- Education: Georgia Institute of Technology (PhD, 1992) Beijing University (MS, 1987) Zhejiang Normal University (BS, 1982)
- Scientific career
- Institutions: Auburn University
- Thesis: Stability and Bifurcation of Traveling Wave Solutions (1992)
- Academic advisors: Shui-Nee Chow
- Website: https://webhome.auburn.edu/~wenxish/

= Wenxian Shen =

Chinese-American mathematician

Wenxian Shen is a Chinese-American mathematician known for her work in topological dynamics, almost-periodicity, waves and other spatial patterns in dynamical systems.

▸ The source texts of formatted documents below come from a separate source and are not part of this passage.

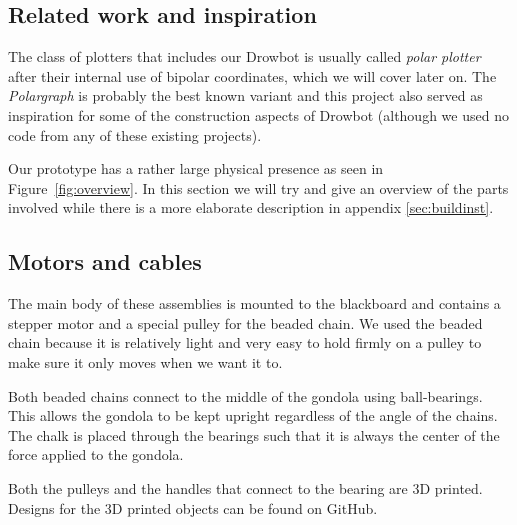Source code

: \documentclass[a4paper,10pt]{article}
\begin{document}
\subsection*{Related work and inspiration}
The class of plotters that includes our Drowbot is usually called \emph{polar plotter} after their internal use
of bipolar coordinates, which we will cover later on. The \emph{Polargraph} \cite{polargraphsite} is probably the best known variant and this project also served as inspiration for some of the construction aspects of Drowbot (although we used no code from any of these existing projects).



Our prototype has a rather large physical presence as seen in Figure~\ref{fig:overview}.
In this section we will try and give an overview of the parts involved
while there is a more elaborate description in appendix \ref{sec:buildinst}.

\subsection*{Motors and cables}
The main body of these assemblies is mounted to the blackboard and
contains a stepper motor and a special pulley for the beaded chain.
We used the beaded chain because it is relatively light and very
easy to hold firmly on a pulley to make sure it only moves when
we want it to.

Both beaded chains connect to the middle of the gondola using ball-bearings. 
This allows the gondola to be kept upright regardless of the angle of the chains.
The chalk is placed through the bearings such that it is always the center of the force applied to the gondola.

Both the pulleys and the handles that connect to the bearing are 3D printed. Designs for the 3D printed objects can be found on GitHub\cite{github}.
\end{document}
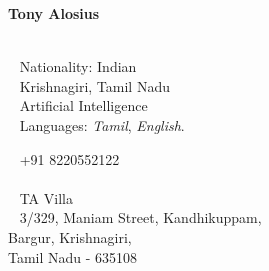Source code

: \documentclass{modernsimplecv}
\begin{document}
\begin{minipage}[t]{0.77\textwidth}
\vspace{0pt} %
\begin{shaded*}

\begin{minipage}[t]{0.4\textwidth}
\vspace{0pt} %
{\par\centering\huge\sans\bfseries{Tony Alosius}} \\[0.3cm]
\faGlobe~ Nationality: Indian\\
\faMapMarker~ Krishnagiri, Tamil Nadu \\

{\small
\faGraduationCap~ {} Artificial Intelligence \\
\faCommentsO~ {Languages:} \emph{Tamil}, \emph{English}.}
\end{minipage}\hfill
\begin{minipage}[t]{0.55\textwidth}
\vspace{0pt} %
\faPhone~ +91 8220552122 \\
\faAt~  \\

\faEnvelopeO~ TA Villa \\ 
\faMapMarker~ 3/329, Maniam Street, Kandhikuppam,\\
                Bargur, Krishnagiri,\\ 
                Tamil Nadu - 635108\\

\faFont~  \\
\faGithub~  \\
\end{minipage}
\hfill
\end{shaded*}
\end{minipage}\\[15pt]



\subsection*{}
\vspace{-3em}
\end{document}
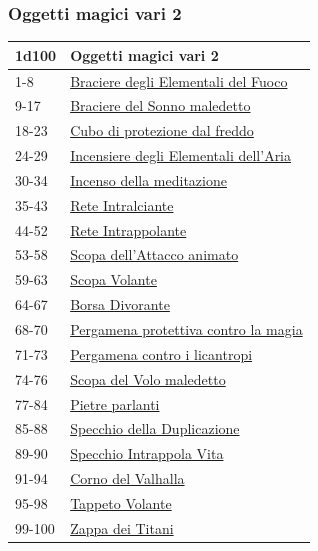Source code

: \begin{multicols}{2}
{\subsubsection{Oggetti magici vari 2}\hypertarget{Oggetti Magici Vari 2}{}

{\small\begin{tabularx}{\linewidth}{ll}
		\toprule
\rowcolor{gray!20}\textbf{1d100} & \textbf{Oggetti magici vari 2}\\
\toprule
1-8 &\hyperlink{Braciere degli Elementali del Fuoco}{Braciere degli Elementali del Fuoco}\\
\rowcolor{gray!20}9-17 &\hyperlink{Braciere del Sonno maledetto}{Braciere del Sonno maledetto}\\
18-23 & \hyperlink{Cubo di protezione dal freddo}{Cubo di protezione dal freddo}\\
\rowcolor{gray!20}24-29 & \hyperlink{Incensiere degli Elementali dell'Aria}{Incensiere degli Elementali dell'Aria}\\
30-34 & \hyperlink{Incenso della meditazione}{Incenso della meditazione}\\
\rowcolor{gray!20}35-43 & \hyperlink{Rete Intralciante}{Rete Intralciante}\\
44-52 & \hyperlink{Rete Intrappolante}{Rete Intrappolante}\\
\rowcolor{gray!20}53-58 & \hyperlink{Scopa dell'Attaccoanimato}{Scopa dell'Attacco animato}\\
59-63 & \hyperlink{Scopa Volante}{Scopa Volante}\\
\rowcolor{gray!20}64-67 & \hyperlink{Borsa Divorante}{Borsa Divorante}\\
68-70 & \hyperlink{Pergamena protettiva contro la magia}{Pergamena protettiva contro la magia}\\
\rowcolor{gray!20}71-73 & \hyperlink{Pergamena contro i licantropi}{Pergamena contro i licantropi}\\
74-76 & \hyperlink{Scopa del Volo maledetto}{Scopa del Volo maledetto}\\
\rowcolor{gray!20}77-84 & \hyperlink{Pietre parlanti}{Pietre parlanti}\\
85-88 & \hyperlink{Specchio della Duplicazione}{Specchio della Duplicazione}\\
\rowcolor{gray!20}89-90 & \hyperlink{Specchio IntrappolaVita}{Specchio Intrappola Vita}\\
91-94 & \hyperlink{Corno del Valhalla}{Corno del Valhalla}\\
\rowcolor{gray!20}95-98 & \hyperlink{Tappe to Volante}{Tappeto Volante}\\
99-100 & \hyperlink{Zappa dei Titani}{Zappa dei Titani}
\end{tabularx}}

}
\end{multicols}
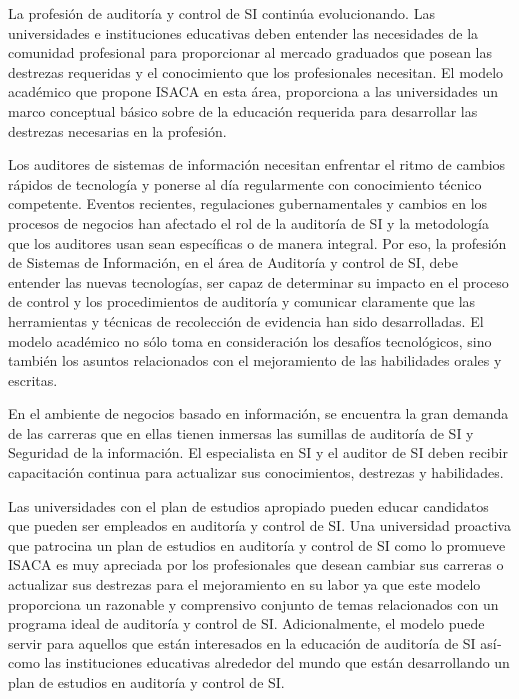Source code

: \begin{syllabus}


\begin{justification}
	La profesión de auditoría y control de SI continúa evolucionando. Las universidades e
	instituciones educativas deben entender las necesidades de la comunidad profesional
	para proporcionar al mercado graduados que posean las destrezas requeridas y el
	conocimiento que los profesionales necesitan. El modelo académico que propone
	ISACA en esta área, proporciona a las universidades un marco conceptual básico
	sobre de la educación requerida para desarrollar las destrezas necesarias en la
	profesión.
	
	Los auditores de sistemas de información necesitan enfrentar el ritmo de cambios
	rápidos de tecnología y ponerse al día regularmente con conocimiento técnico
	competente. Eventos recientes, regulaciones gubernamentales y cambios en los
	procesos de negocios han afectado el rol de la auditoría de SI y la metodología que los
	auditores usan sean específicas o de manera integral. Por eso, la profesión de
	Sistemas de Información, en el área de Auditoría y control de SI, debe entender las
	nuevas tecnologías, ser capaz de determinar su impacto en el proceso de control y los
	procedimientos de auditoría y comunicar claramente que las herramientas y técnicas
	de recolección de evidencia han sido desarrolladas. El modelo académico no sólo
	toma en consideración los desafíos tecnológicos, sino también los asuntos
	relacionados con el mejoramiento de las habilidades orales y escritas.
	
	En el ambiente de negocios basado en información, se encuentra la gran demanda de
	las carreras que en ellas tienen inmersas las sumillas de auditoría de SI y Seguridad
	de la información. El especialista en SI y el auditor de SI deben recibir capacitación
	continua para actualizar sus conocimientos, destrezas y habilidades.
	
	Las universidades con el plan de estudios apropiado pueden educar candidatos que
	pueden ser empleados en auditoría y control de SI. Una universidad proactiva que
	patrocina un plan de estudios en auditoría y control de SI como lo promueve ISACA es
	muy apreciada por los profesionales que desean cambiar sus carreras o actualizar sus
	destrezas para el mejoramiento en su labor ya que este modelo proporciona un
	razonable y comprensivo conjunto de temas relacionados con un programa ideal de
	auditoría y control de SI. Adicionalmente, el modelo puede servir para aquellos que
	están interesados en la educación de auditoría de SI así­ como las instituciones
	educativas alrededor del mundo que están desarrollando un plan de estudios en
	auditoría y control de SI.
	\end{justification}
	

\end{syllabus}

She is Don Logan Chair of Mathematics at Auburn University.

==Education==
Shen graduated from Zhejiang Normal University in 1982, and earned a master's degree at Peking University in 1987. She completed a Ph.D. in mathematics at the Georgia Institute of Technology in 1992, with the dissertation Stability and Bifurcation of Traveling Wave Solutions supervised by Shui-Nee Chow.

==Books==
Shen is the coauthor of two monographs, Almost Automorphic and Almost Periodic Dynamics in Skew-Product Semiflows (with Yingfei Yi, American Mathematical Society, 1998), and Spectral Theory for Random and Nonautonomous Parabolic Equations and Applications (with Janusz Mierczyński, CRC Press, 2008).